Prosesnya lambat ketika pertanyaan Alex makin rumit.
“Saya membuat keputusan sadar untuk mengarang cerita, mengatakan bahwa kami pergi berlibur bersama keluarga setiap tahun, padahal tidak pernah. [Kebohongan] itu makin menjadi-jadi, sampai-sampai tidak ada jalan untuk kembali.”
“Saya menciptakan kenyataan baru untuknya. Dan saya menceritakan kisah palsu itu begitu lama hingga saya mulai mempercayainya. Itu membantu dia dan diri saya sendiri,” jelas Marcus.
Namun, semua ini harus dibayar mahal. Agar Alex percaya pada masa kecil yang indah itu, Marcus harus berpura-pura semuanya baik-baik saja. Ia harus hadir di pesta ulang tahun ibunya, tersenyum, dan berpura-pura.
“Ketika saya menjatuhkan cangkir teh saya di dapur, semuanya kembali ke kenyataan, semuanya hancur berantakan.”
Kemudian, sedikit demi sedikit, Alex mulai tahu lebih banyak kejadian.
Pelecehan itu baru berhenti ketika Marcus, pada usia 14 tahun, mulai melawan dan membela diri. Namun, adiknya, Oliver, terus mengalami pelecehan.
Bagi Alex, itu sangat menghancurkan.
Sumber gambar, David M. Benett/Dave Benett/Getty Images for Netflix
“Saya sama sekali tidak mengingatnya. Saya rasa ketika saya kehilangan ingatan, saya juga kehilangan perasaan. Namun, kejadian ini memicu luapan emosi.”

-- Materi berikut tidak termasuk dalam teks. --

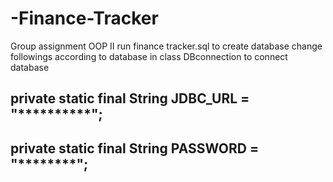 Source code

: # -Finance-Tracker
Group assignment OOP II
run finance tracker.sql to create database
change followings according to database in class DBconnection to connect database
## private static final  String JDBC_URL = "**********";   
## private static final String PASSWORD = "********";
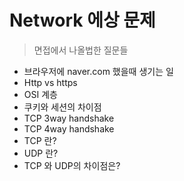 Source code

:# Network 에상 문제

> 면접에서 나올법한 질문들

* 브라우저에 naver.com 했을때 생기는 일
* Http vs https
* OSI 계층
* 쿠키와 세션의 차이점
* TCP 3way handshake
* TCP 4way handshake
* TCP 란?
* UDP 란?
* TCP 와 UDP의 차이점은?

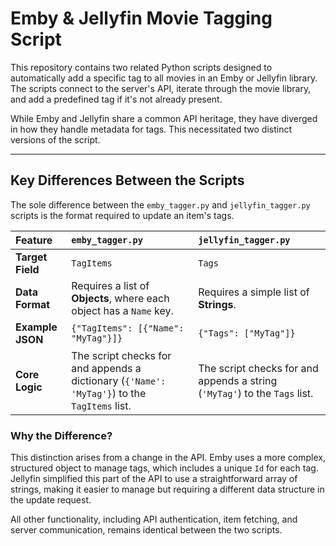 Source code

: # Emby & Jellyfin Movie Tagging Script

This repository contains two related Python scripts designed to automatically add a specific tag to all movies in an Emby or Jellyfin library. The scripts connect to the server's API, iterate through the movie library, and add a predefined tag if it's not already present.

While Emby and Jellyfin share a common API heritage, they have diverged in how they handle metadata for tags. This necessitated two distinct versions of the script.

***
## Key Differences Between the Scripts

The sole difference between the `emby_tagger.py` and `jellyfin_tagger.py` scripts is the format required to update an item's tags.

| Feature | `emby_tagger.py` | `jellyfin_tagger.py` |
| :--- | :--- | :--- |
| **Target Field** | `TagItems` | `Tags` |
| **Data Format** | Requires a list of **Objects**, where each object has a `Name` key. | Requires a simple list of **Strings**. |
| **Example JSON** | `{"TagItems": [{"Name": "MyTag"}]}` | `{"Tags": ["MyTag"]}` |
| **Core Logic** | The script checks for and appends a dictionary (`{'Name': 'MyTag'}`) to the `TagItems` list. | The script checks for and appends a string (`'MyTag'`) to the `Tags` list. |

### Why the Difference?

This distinction arises from a change in the API. Emby uses a more complex, structured object to manage tags, which includes a unique `Id` for each tag. Jellyfin simplified this part of the API to use a straightforward array of strings, making it easier to manage but requiring a different data structure in the update request.

All other functionality, including API authentication, item fetching, and server communication, remains identical between the two scripts.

“Saya merasa sangat buruk tentang segalanya, karena saya tinggal di rumah orang tua saya setelah kecelakaan itu tanpa mengetahui apa pun tentangnya,” jelas Alex.

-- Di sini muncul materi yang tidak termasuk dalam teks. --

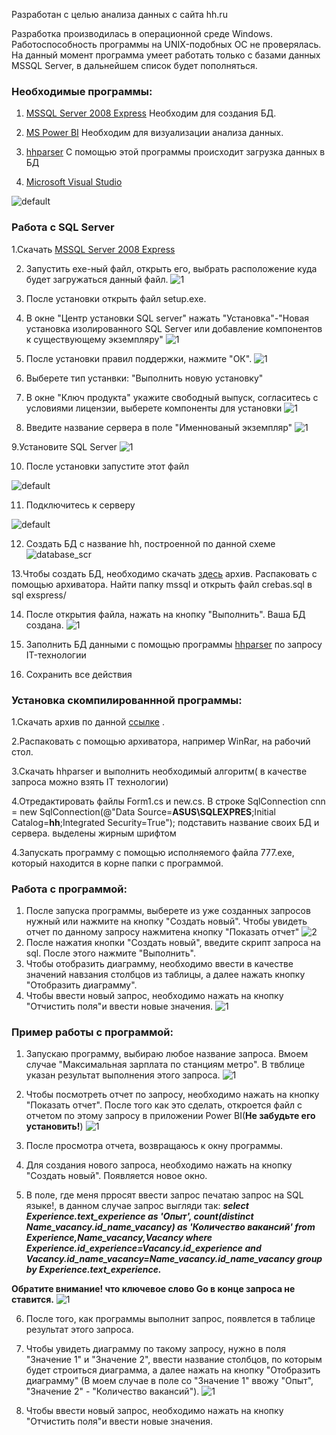 Разработан с целью анализа данных с сайта hh.ru 

Разработка производилась в операционной среде Windows. Работоспособность программы на UNIX-подобных ОС не проверялась. На данный момент программа умеет работать только с базами данных MSSQL Server, в дальнейшем список будет пополняться.

### Необходимые программы:

1. [MSSQL Server 2008 Express](https://www.microsoft.com/ru-ru/download/details.aspx%3Fid%3D1695)
Необходим для создания БД.

2. [MS Power BI](https://powerbi.microsoft.com/ru-ru/downloads/)
Необходим для визуализации анализа данных.

3. [hhparser](https://github.com/GaPanda/hhparser)
С помощью этой программы происходит загрузка данных в БД

4. [Microsoft Visual Studio](https://www.visualstudio.com/ru/downloads/)

![default](https://cloud.githubusercontent.com/assets/28348635/25701820/b42c5f34-30d6-11e7-92c9-833e669acea3.png)

### Работа с SQL Server
1.Скачать [MSSQL Server 2008 Express](https://www.microsoft.com/ru-ru/download/details.aspx%3Fid%3D1695)

2. Запустить exe-ный файл, открыть его, выбрать расположение куда будет загружаться данный файл. 
![1](https://cloud.githubusercontent.com/assets/28348635/25704336/b651d856-30e1-11e7-9f87-56a50a89f8e6.png)

3. После установки открыть файл setup.exe.

4. В окне "Центр установки SQL server" нажать "Установка"-"Новая установка изолированного SQL Server или добавление компонентов к существующему экземпляру"
![1](https://cloud.githubusercontent.com/assets/28348635/25704591/bfcab4ba-30e2-11e7-9b37-32adc5b7eb42.png)

5. После установки правил поддержки, нажмите "ОК".
![1](https://cloud.githubusercontent.com/assets/28348635/25704752/65ac8228-30e3-11e7-84c8-2a71ccfaa974.png)

6. Выберете тип устанвки: "Выполнить новую установку"

7. В окне "Ключ продукта" укажите свободный выпуск, согласитесь с условиями лицензии, выберете компоненты для установки
![1](https://cloud.githubusercontent.com/assets/28348635/25704926/14d5a05e-30e4-11e7-9190-db555ab5e26d.png)

8. Введите название сервера в поле "Именнованый экземпляр" 
![1](https://cloud.githubusercontent.com/assets/28348635/25705025/7c71659a-30e4-11e7-9627-8990df0787d3.png)

9.Установите SQL Server
![1](https://cloud.githubusercontent.com/assets/28348635/25705108/c0eb06ae-30e4-11e7-8cdb-e9c36f616ccd.png)

10. После установки запустите этот файл 

![default](https://cloud.githubusercontent.com/assets/28348635/25719522/739ad950-3112-11e7-8283-1ef323c2f04e.png)

11. Подключитесь к серверу 

![default](https://cloud.githubusercontent.com/assets/28348635/25719710/fdaf0030-3112-11e7-989a-96c8db6b46f1.png)

12. Создать БД с название hh, построенной по данной схеме ![database_scr](https://cloud.githubusercontent.com/assets/28348635/25700197/31a7553e-30cf-11e7-8fd5-3f047bfa3b40.PNG)

13.Чтобы создать БД, необходимо скачать [здесь](https://github.com/GaPanda/hhparser) архив. Распаковать с помощью архиватора. Найти папку mssql и открыть файл crebas.sql в sql exspress/

14. После открытия файла, нажать на кнопку "Выполнить". Ваша БД создана. 
![1](https://cloud.githubusercontent.com/assets/28348635/25705488/251f2988-30e6-11e7-9877-e62eaf3bce91.png)

15. Заполнить БД данными с помощью программы [hhparser](https://github.com/GaPanda/hhparser) по запросу IT-технологии

16. Сохранить все действия

### Установка скомпилированнной программы:

1.Скачать архив по данной [ссылке](https://yadi.sk/d/7ZoIGHgG3HeUy9) .

2.Распаковать с помощью архиватора, например WinRar, на рабочий стол.

3.Скачать hhparser и выполнить необходимый алгоритм( в качестве запроса можно взять IT технологии)

4.Отредактировать файлы Form1.cs и new.cs. В строке SqlConnection cnn = new SqlConnection(@"Data Source=**ASUS\SQLEXPRES**;Initial Catalog=**hh**;Integrated Security=True"); подставить название своих БД и сервера. выделены жирным шрифтом

4.Запускать программу с помощью исполняемого файла 777.exe, который находится в корне папки с программой.

### Работа с программой:

1. После запуска программы, выберете из уже созданных запросов нужный или нажмите на кнопку "Создать новый". Чтобы увидеть отчет по данному запросу нажмитена кнопку "Показать отчет"
![2](https://cloud.githubusercontent.com/assets/28348635/25694905/8fa52834-30b9-11e7-8ec6-2d37d25a46e3.png)
2. После нажатия кнопки "Создать новый", введите скрипт запроса на sql. После этого нажмите "Выполнить".
3. Чтобы отобразить диаграмму, необходимо ввести в качестве значений навзания столбцов из таблицы, а далее нажать кнопку "Отобразить диаграмму".
4. Чтобы ввести новый запрос, необходимо нажать на кнопку "Отчистить поля"и ввести новые значения. 
![1](https://cloud.githubusercontent.com/assets/28348635/25694866/5e0befce-30b9-11e7-94ad-c4c1ff7b8bc4.png)

### Пример работы с программой:
1. Запускаю программу, выбираю любое название запроса. Вмоем случае "Максимальная зарплата по станциям метро". В твблице указан результат выполнения этого запроса. ![1](https://cloud.githubusercontent.com/assets/28348635/25700587/03299c92-30d1-11e7-9586-b81a4108fdd3.png)

2. Чтобы посмотреть отчет по запросу, необходимо нажать на кнопку "Показать отчет". После того как это сделать, откроется файл с отчетом по этому запросу в приложении Power BI(**Не забудьте его установить!**)
![1](https://cloud.githubusercontent.com/assets/28348635/25700786/d742370a-30d1-11e7-85ab-9efb817ee89e.png)

3. После просмотра отчета, возвращаюсь к окну программы.

4. Для создания нового запроса, необходимо нажать на кнопку "Создать новый". Появляется новое окно.

5. В поле, где меня прросят ввести запрос печатаю запрос на SQL языке!, в данном случае запрос выгляди так: ***select Experience.text_experience as 'Опыт', count(distinct Name_vacancy.id_name_vacancy) as 'Количество вакансий' from Experience,Name_vacancy,Vacancy where Experience.id_experience=Vacancy.id_experience and Vacancy.id_name_vacancy=Name_vacancy.id_name_vacancy group by Experience.text_experience.*** 

**Обратите внимание! что ключевое слово Go в конце запроса не ставится.** ![1](https://cloud.githubusercontent.com/assets/28348635/25700918/8f2187ea-30d2-11e7-9ced-710ce901f694.png)

6. После того, как программы выполнит запрос, появлется в таблице результат этого запроса. 

7. Чтобы увидеть диаграмму по такому запросу, нужно в поля "Значение 1" и "Значение 2", ввести название столбцов, по которым будет строиться диаграмма, а далее нажать на кнопку "Отобразить диаграмму" (В моем случае в поле со "Значение 1" ввожу "Опыт", "Значение 2" - "Количество вакансий"). ![1](https://cloud.githubusercontent.com/assets/28348635/25694866/5e0befce-30b9-11e7-94ad-c4c1ff7b8bc4.png)

8. Чтобы ввести новый запрос, необходимо нажать на кнопку "Отчистить поля"и ввести новые значения.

Orang-orang sering bertanya apakah dia tidak marah kepada saudara kembarnya karena berbohong kepadanya. Alex selalu menjelaskan bahwa Marcus berusaha melindunginya dari masa kecil yang mengerikan.
“Jika saya diberi tahu semua ini ketika saya bangun dari koma, saya tidak akan mampu mengatasinya secara mental. Setelah saya mengetahuinya, setidaknya saya memiliki kemampuan untuk mencari bantuan.”
“Saya pikir mengalami koma membantu saya menjaga kesehatan mental. Meskipun saya harus menghadapinya secara emosional, tentu saja, karena sampai hari ini saya masih tidak percaya itu terjadi,” papar Alex.
Pengalaman itu membantu Marcus, Alex, dan Oliver “berusaha lebih keras untuk membicarakannya, untuk menjadi orang yang lebih baik dan lebih kuat.”
Alex, khususnya, memutuskan untuk bekerja sama dengan badan amal yang didedikasikan untuk korban pelecehan seksual.
Alex dan Marcus kini memiliki dua anak, dua di antaranya seusia. Mereka sedang menciptakan kenangan baru yang mungkin lebih membahagiakan.
Pada 2013, Alex dan Marcus Lewis menerbitkan sebuah autobiografii berjudul “Tell Me Who I Am,” yang ditulis bersama oleh Joanna Hodgkin.
Buku tersebut menjadi dasar untuk film dokumenter berjudul sama, yang dirilis Netflix pada 2019.